Problem statement: Beginning with the first line, please repeat the entries exactly and end on the line that contains "As programmers mature, they".

Material to process:
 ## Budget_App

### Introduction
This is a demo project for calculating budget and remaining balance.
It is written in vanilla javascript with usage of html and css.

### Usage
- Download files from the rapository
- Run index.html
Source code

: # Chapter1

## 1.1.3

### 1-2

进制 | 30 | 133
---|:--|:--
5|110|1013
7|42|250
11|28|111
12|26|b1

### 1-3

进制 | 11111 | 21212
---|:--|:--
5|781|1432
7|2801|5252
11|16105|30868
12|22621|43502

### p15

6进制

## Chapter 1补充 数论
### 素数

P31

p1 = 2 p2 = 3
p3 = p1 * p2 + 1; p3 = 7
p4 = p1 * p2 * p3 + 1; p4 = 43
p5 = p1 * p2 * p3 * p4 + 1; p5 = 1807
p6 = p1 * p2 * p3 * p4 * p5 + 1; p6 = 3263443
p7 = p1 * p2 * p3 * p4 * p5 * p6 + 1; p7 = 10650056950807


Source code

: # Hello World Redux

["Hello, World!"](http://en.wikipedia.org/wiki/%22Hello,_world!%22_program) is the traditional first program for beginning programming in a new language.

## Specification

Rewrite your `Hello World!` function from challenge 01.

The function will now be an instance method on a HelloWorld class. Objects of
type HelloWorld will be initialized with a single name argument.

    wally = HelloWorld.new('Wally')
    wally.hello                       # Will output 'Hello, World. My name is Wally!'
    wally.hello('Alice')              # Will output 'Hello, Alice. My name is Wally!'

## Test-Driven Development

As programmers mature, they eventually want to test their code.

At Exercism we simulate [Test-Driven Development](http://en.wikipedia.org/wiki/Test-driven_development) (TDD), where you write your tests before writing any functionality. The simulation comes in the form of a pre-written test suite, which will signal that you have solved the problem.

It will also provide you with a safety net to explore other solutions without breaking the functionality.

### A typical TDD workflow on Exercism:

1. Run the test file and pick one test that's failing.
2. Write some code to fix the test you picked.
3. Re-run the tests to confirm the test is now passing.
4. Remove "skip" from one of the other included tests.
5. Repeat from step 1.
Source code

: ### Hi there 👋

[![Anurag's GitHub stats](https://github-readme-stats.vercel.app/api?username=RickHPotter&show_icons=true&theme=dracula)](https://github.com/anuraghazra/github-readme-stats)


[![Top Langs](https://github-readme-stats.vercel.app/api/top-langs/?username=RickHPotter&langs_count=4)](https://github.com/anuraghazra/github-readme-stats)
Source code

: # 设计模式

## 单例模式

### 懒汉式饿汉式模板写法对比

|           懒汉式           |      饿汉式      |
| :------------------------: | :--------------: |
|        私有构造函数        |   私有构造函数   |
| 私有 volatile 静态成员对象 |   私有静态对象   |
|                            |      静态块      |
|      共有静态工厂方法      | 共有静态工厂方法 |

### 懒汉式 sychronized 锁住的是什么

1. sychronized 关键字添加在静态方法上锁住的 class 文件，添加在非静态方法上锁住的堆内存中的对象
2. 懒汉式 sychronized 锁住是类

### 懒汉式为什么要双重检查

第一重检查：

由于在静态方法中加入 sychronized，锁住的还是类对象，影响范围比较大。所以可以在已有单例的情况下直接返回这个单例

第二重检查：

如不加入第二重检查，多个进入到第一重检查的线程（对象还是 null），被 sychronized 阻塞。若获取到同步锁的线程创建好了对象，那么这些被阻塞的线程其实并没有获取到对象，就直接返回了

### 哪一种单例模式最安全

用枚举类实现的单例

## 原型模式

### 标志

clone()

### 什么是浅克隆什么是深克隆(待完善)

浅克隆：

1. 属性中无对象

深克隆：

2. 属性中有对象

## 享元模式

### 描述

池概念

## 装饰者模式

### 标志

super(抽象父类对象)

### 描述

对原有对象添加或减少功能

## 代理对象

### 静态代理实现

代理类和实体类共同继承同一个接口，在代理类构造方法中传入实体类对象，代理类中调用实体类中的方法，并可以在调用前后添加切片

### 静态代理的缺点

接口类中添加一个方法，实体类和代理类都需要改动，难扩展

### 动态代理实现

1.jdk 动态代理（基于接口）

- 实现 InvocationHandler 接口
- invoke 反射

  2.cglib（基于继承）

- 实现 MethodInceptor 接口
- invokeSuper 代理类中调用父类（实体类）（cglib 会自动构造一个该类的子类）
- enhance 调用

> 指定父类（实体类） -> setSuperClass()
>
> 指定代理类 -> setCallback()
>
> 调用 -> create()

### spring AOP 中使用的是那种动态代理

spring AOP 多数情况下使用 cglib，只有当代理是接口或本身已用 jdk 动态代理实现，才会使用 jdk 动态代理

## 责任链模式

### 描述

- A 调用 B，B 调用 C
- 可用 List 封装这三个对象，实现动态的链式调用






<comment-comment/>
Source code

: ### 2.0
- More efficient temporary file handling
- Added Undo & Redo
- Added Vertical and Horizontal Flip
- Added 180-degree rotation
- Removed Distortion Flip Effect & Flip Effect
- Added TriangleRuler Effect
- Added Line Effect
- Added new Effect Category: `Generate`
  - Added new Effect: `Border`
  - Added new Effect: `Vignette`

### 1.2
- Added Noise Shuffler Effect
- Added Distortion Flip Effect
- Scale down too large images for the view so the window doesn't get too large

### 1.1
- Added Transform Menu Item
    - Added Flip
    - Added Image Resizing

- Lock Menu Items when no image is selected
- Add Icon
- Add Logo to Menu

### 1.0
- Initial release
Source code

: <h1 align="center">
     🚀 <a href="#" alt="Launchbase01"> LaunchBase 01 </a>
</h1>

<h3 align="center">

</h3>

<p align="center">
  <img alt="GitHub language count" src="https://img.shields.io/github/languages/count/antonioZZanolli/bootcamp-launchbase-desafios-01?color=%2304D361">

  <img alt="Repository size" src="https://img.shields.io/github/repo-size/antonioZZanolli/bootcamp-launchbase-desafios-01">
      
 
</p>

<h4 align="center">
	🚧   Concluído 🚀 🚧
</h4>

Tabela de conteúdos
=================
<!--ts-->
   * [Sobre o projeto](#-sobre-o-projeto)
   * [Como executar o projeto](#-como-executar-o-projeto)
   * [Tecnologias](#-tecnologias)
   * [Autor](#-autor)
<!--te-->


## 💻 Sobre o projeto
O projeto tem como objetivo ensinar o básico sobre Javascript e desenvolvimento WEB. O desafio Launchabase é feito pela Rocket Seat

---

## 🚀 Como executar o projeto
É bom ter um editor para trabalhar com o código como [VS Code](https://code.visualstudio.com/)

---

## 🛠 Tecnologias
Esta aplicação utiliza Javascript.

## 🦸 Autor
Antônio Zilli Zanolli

Response area:
 ## Budget_App

### Introduction
This is a demo project for calculating budget and remaining balance.
It is written in vanilla javascript with usage of html and css.

### Usage
- Download files from the rapository
- Run index.html
Source code

: # Chapter1

## 1.1.3

### 1-2

进制 | 30 | 133
---|:--|:--
5|110|1013
7|42|250
11|28|111
12|26|b1

### 1-3

进制 | 11111 | 21212
---|:--|:--
5|781|1432
7|2801|5252
11|16105|30868
12|22621|43502

### p15

6进制

## Chapter 1补充 数论
### 素数

P31

p1 = 2 p2 = 3
p3 = p1 * p2 + 1; p3 = 7
p4 = p1 * p2 * p3 + 1; p4 = 43
p5 = p1 * p2 * p3 * p4 + 1; p5 = 1807
p6 = p1 * p2 * p3 * p4 * p5 + 1; p6 = 3263443
p7 = p1 * p2 * p3 * p4 * p5 * p6 + 1; p7 = 10650056950807


Source code

: # Hello World Redux

["Hello, World!"](http://en.wikipedia.org/wiki/%22Hello,_world!%22_program) is the traditional first program for beginning programming in a new language.

## Specification

Rewrite your `Hello World!` function from challenge 01.

The function will now be an instance method on a HelloWorld class. Objects of
type HelloWorld will be initialized with a single name argument.

    wally = HelloWorld.new('Wally')
    wally.hello                       # Will output 'Hello, World. My name is Wally!'
    wally.hello('Alice')              # Will output 'Hello, Alice. My name is Wally!'

## Test-Driven Development

As programmers mature, they eventually want to test their code.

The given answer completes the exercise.